Items listed in a dataset
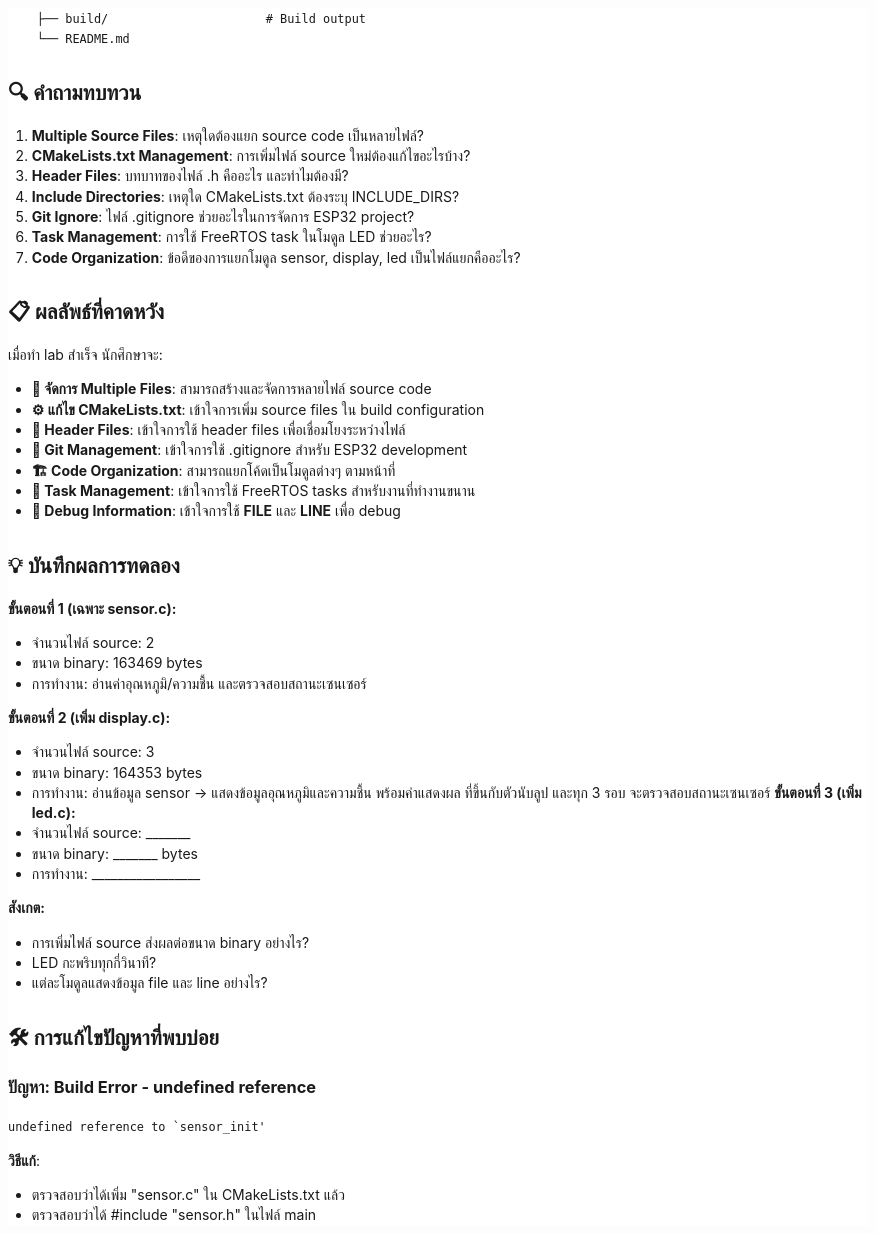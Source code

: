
 ```
    ├── build/                      # Build output
    └── README.md
```

## 🔍 คำถามทบทวน

1. **Multiple Source Files**: เหตุใดต้องแยก source code เป็นหลายไฟล์?
2. **CMakeLists.txt Management**: การเพิ่มไฟล์ source ใหม่ต้องแก้ไขอะไรบ้าง?
3. **Header Files**: บทบาทของไฟล์ .h คืออะไร และทำไมต้องมี?
4. **Include Directories**: เหตุใด CMakeLists.txt ต้องระบุ INCLUDE_DIRS?
5. **Git Ignore**: ไฟล์ .gitignore ช่วยอะไรในการจัดการ ESP32 project?
6. **Task Management**: การใช้ FreeRTOS task ในโมดูล LED ช่วยอะไร?
7. **Code Organization**: ข้อดีของการแยกโมดูล sensor, display, led เป็นไฟล์แยกคืออะไร?

## 📋 ผลลัพธ์ที่คาดหวัง

เมื่อทำ lab สำเร็จ นักศึกษาจะ:
- **📁 จัดการ Multiple Files**: สามารถสร้างและจัดการหลายไฟล์ source code
- **⚙️ แก้ไข CMakeLists.txt**: เข้าใจการเพิ่ม source files ใน build configuration
- **🔗 Header Files**: เข้าใจการใช้ header files เพื่อเชื่อมโยงระหว่างไฟล์
- **📂 Git Management**: เข้าใจการใช้ .gitignore สำหรับ ESP32 development
- **🏗️ Code Organization**: สามารถแยกโค้ดเป็นโมดูลต่างๆ ตามหน้าที่
- **🔄 Task Management**: เข้าใจการใช้ FreeRTOS tasks สำหรับงานที่ทำงานขนาน
- **📍 Debug Information**: เข้าใจการใช้ __FILE__ และ __LINE__ เพื่อ debug

## 💡 บันทึกผลการทดลอง

**ขั้นตอนที่ 1 (เฉพาะ sensor.c):**
- จำนวนไฟล์ source: 2
- ขนาด binary: 163469 bytes
- การทำงาน: อ่านค่าอุณหภูมิ/ความชื้น และตรวจสอบสถานะเซนเซอร์

**ขั้นตอนที่ 2 (เพิ่ม display.c):**
- จำนวนไฟล์ source: 3
- ขนาด binary: 164353 bytes
- การทำงาน: อ่านข้อมูล sensor → แสดงข้อมูลอุณหภูมิและความชื้น พร้อมค่าแสดงผล ที่ขึ้นกับตัวนับลูป และทุก 3 รอบ จะตรวจสอบสถานะเซนเซอร์
**ขั้นตอนที่ 3 (เพิ่ม led.c):**
- จำนวนไฟล์ source: _______
- ขนาด binary: _______ bytes
- การทำงาน: _________________

**สังเกต:**
- การเพิ่มไฟล์ source ส่งผลต่อขนาด binary อย่างไร?
- LED กะพริบทุกกี่วินาที?
- แต่ละโมดูลแสดงข้อมูล file และ line อย่างไร?

## 🛠️ การแก้ไขปัญหาที่พบบ่อย

### ปัญหา: Build Error - undefined reference
```
undefined reference to `sensor_init'
```
**วิธีแก้**: 
- ตรวจสอบว่าได้เพิ่ม "sensor.c" ใน CMakeLists.txt แล้ว
- ตรวจสอบว่าได้ #include "sensor.h" ในไฟล์ main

> The problem
Please set down the records exactly, and keep every image out of the copy.

> Written reply
Source code

:
 ```
    ├── build/                      # Build output
    └── README.md
```

## 🔍 คำถามทบทวน

1. **Multiple Source Files**: เหตุใดต้องแยก source code เป็นหลายไฟล์?
2. **CMakeLists.txt Management**: การเพิ่มไฟล์ source ใหม่ต้องแก้ไขอะไรบ้าง?
3. **Header Files**: บทบาทของไฟล์ .h คืออะไร และทำไมต้องมี?
4. **Include Directories**: เหตุใด CMakeLists.txt ต้องระบุ INCLUDE_DIRS?
5. **Git Ignore**: ไฟล์ .gitignore ช่วยอะไรในการจัดการ ESP32 project?
6. **Task Management**: การใช้ FreeRTOS task ในโมดูล LED ช่วยอะไร?
7. **Code Organization**: ข้อดีของการแยกโมดูล sensor, display, led เป็นไฟล์แยกคืออะไร?

## 📋 ผลลัพธ์ที่คาดหวัง

เมื่อทำ lab สำเร็จ นักศึกษาจะ:
- **📁 จัดการ Multiple Files**: สามารถสร้างและจัดการหลายไฟล์ source code
- **⚙️ แก้ไข CMakeLists.txt**: เข้าใจการเพิ่ม source files ใน build configuration
- **🔗 Header Files**: เข้าใจการใช้ header files เพื่อเชื่อมโยงระหว่างไฟล์
- **📂 Git Management**: เข้าใจการใช้ .gitignore สำหรับ ESP32 development
- **🏗️ Code Organization**: สามารถแยกโค้ดเป็นโมดูลต่างๆ ตามหน้าที่
- **🔄 Task Management**: เข้าใจการใช้ FreeRTOS tasks สำหรับงานที่ทำงานขนาน
- **📍 Debug Information**: เข้าใจการใช้ __FILE__ และ __LINE__ เพื่อ debug

## 💡 บันทึกผลการทดลอง

**ขั้นตอนที่ 1 (เฉพาะ sensor.c):**
- จำนวนไฟล์ source: 2
- ขนาด binary: 163469 bytes
- การทำงาน: อ่านค่าอุณหภูมิ/ความชื้น และตรวจสอบสถานะเซนเซอร์

**ขั้นตอนที่ 2 (เพิ่ม display.c):**
- จำนวนไฟล์ source: 3
- ขนาด binary: 164353 bytes
- การทำงาน: อ่านข้อมูล sensor → แสดงข้อมูลอุณหภูมิและความชื้น พร้อมค่าแสดงผล ที่ขึ้นกับตัวนับลูป และทุก 3 รอบ จะตรวจสอบสถานะเซนเซอร์
**ขั้นตอนที่ 3 (เพิ่ม led.c):**
- จำนวนไฟล์ source: _______
- ขนาด binary: _______ bytes
- การทำงาน: _________________

**สังเกต:**
- การเพิ่มไฟล์ source ส่งผลต่อขนาด binary อย่างไร?
- LED กะพริบทุกกี่วินาที?
- แต่ละโมดูลแสดงข้อมูล file และ line อย่างไร?

## 🛠️ การแก้ไขปัญหาที่พบบ่อย

### ปัญหา: Build Error - undefined reference
```
undefined reference to `sensor_init'
```
**วิธีแก้**: 
- ตรวจสอบว่าได้เพิ่ม "sensor.c" ใน CMakeLists.txt แล้ว
- ตรวจสอบว่าได้ #include "sensor.h" ในไฟล์ main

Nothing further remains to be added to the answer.